# Are Uber and Lyft Drivers Putting Your Kids at Risk?



## Hihosilver (Sep 13, 2017)

https://www.today.com/news/are-uber-lyft-drivers-putting-kids-risk-rossen-investigates-t137299

Anybody watching this on Today Show?


----------



## 7Miles (Dec 17, 2014)

If you pick up teens, you deserve it. Because just because you picked them up, I canceled on them.


----------



## HotUberMess (Feb 25, 2018)

Here come the stings


----------



## Uber_Yota_916 (May 1, 2017)

Drivers get bent over because uber and Lyft do not do their jobs. This should not be an issue. How difficult is it to have an ID requirement when people create accounts? I have alsway been a proponent that accounts be tied to drivers license or state identification cards. End the recycling of bad riders creating new accounts and eliminate underage riders.


----------



## HotUberMess (Feb 25, 2018)

The reason they don’t is
1. Transporting minors is perfectly legal in some states

And

2. Lyft and Uber make money on the transportation of minors


----------



## Cvi (Jul 25, 2015)

The last part of the video is important - Uber and Lyft don't ask for your age anywhere when signing up for an account. They make money off of underage riders so they don't go out of their way to stop it. Besides that, the way they have the system set up, the drivers are operating under compulsion. If you cancel a trip, it's a count against you. Too many, and you can get fired or at least be deprioritised for receiving trip requests. If you ask a kid their age, and they ARE 18, you can get 1 starred.


----------



## mrpjfresh (Aug 16, 2016)

Jeff Rossen aka Today Show's Chris Hansen: " Why dont you have a seat over there?"
Driver: (in thick accent) " But I am already sitting"

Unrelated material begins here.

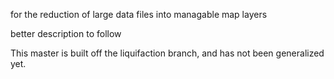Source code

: for the reduction of large data files into managable map layers

better description to follow

This master is built off the liquifaction branch, and has not been generalized yet.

I love how it is the _drivers_ putting your children at risk. All I saw in the video were a bunch of desperate or underinformed guys picking up the 15 year old. In the wrong? Definitely. But how can you do this story and have absolutely *no mention* of the companies that will hire almost anyone and pay such miserable rates as to discourage professionals from driving with them. Instead, let's fear monger and scapegoat the drivers as usual. What a bunch of bozos.


----------



## MHR (Jul 23, 2017)

Didn’t watch but did they out the PARENTS at all for letting THEIR children break the rules?


----------



## SEAL Team 5 (Dec 19, 2015)

I have the solution.

*Uber 4 Kids
*
Uber K









Uber K Pool









Uber K Select


----------



## Stevie The magic Unicorn (Apr 3, 2018)

Anyone see this coming?

This is why it was NEWSWORTHY that a driver actually followed the company policy about this.


----------



## br1anf (Mar 23, 2016)

Uber_Yota_916 said:


> Drivers get bent over because uber and Lyft do not do their jobs. This should not be an issue. How difficult is it to have an ID requirement when people create accounts? I have alsway been a proponent that accounts be tied to drivers license or state identification cards. End the recycling of bad riders creating new accounts and eliminate underage riders.


Need an ID to have an Uber account? Sounds racist to me. What about the millions of folks who have no way of getting an ID card? How would they get to the voting booth?


----------



## Hihosilver (Sep 13, 2017)

Uber & Lyft don't give a crap as long as they get their cut. They have a policy we can't transport unaccompanied minors, but I get pings from Elementary Schools, Jr Highs and High Schools. Who do they think we're picking up there? If something happens, though, they point to their policy, hang their drivers out to dry.

We get pings, we drive 5-10 minutes to pick the rider up. Its a minor, we don't get no cancel fee, just wasted our time and gas.

Uber don't give a f*#k!

And I love how the media does stories on drivers doing stuff, doesn't bother digging any deeper to report on the scumbag corporations who run the most ineffectual background checks possible, manipulate drivers into these situations


----------



## UBERPROcolorado (Jul 16, 2017)

You will get a canx fee is you call support. I get them all the time.


----------



## HotUberMess (Feb 25, 2018)

Stevie The magic Unicorn said:


> Anyone see this coming?
> 
> This is why it was NEWSWORTHY that a driver actually followed the company policy about this.


Yes. Posted about it yesterday. Lol


----------



## SEAL Team 5 (Dec 19, 2015)

br1anf said:


> Need an ID to have an Uber account? Sounds racist to me.


How the hell do you associate age requirement with racism? Did you see that somewhere on social media? So are all bars and clubs that check ID at the door racist, or are they just following their state's liquor board laws? And we wonder how false accusations get started.


----------



## DentonLyfter (Apr 14, 2018)

Maybe it will eventually sink in. Now we need a car seat expose.


----------



## Steve_TX (Feb 2, 2016)

br1anf said:


> Need an ID to have an Uber account? Sounds racist to me. What about the millions of folks who have no way of getting an ID card? How would they get to the voting booth?





SEAL Team 5 said:


> How the hell do you associate age requirement with racism? Did you see that somewhere on social media? So are all bars and clubs that check ID at the door racist, or are they just following their state's liquor board laws? And we wonder how false accusations get started.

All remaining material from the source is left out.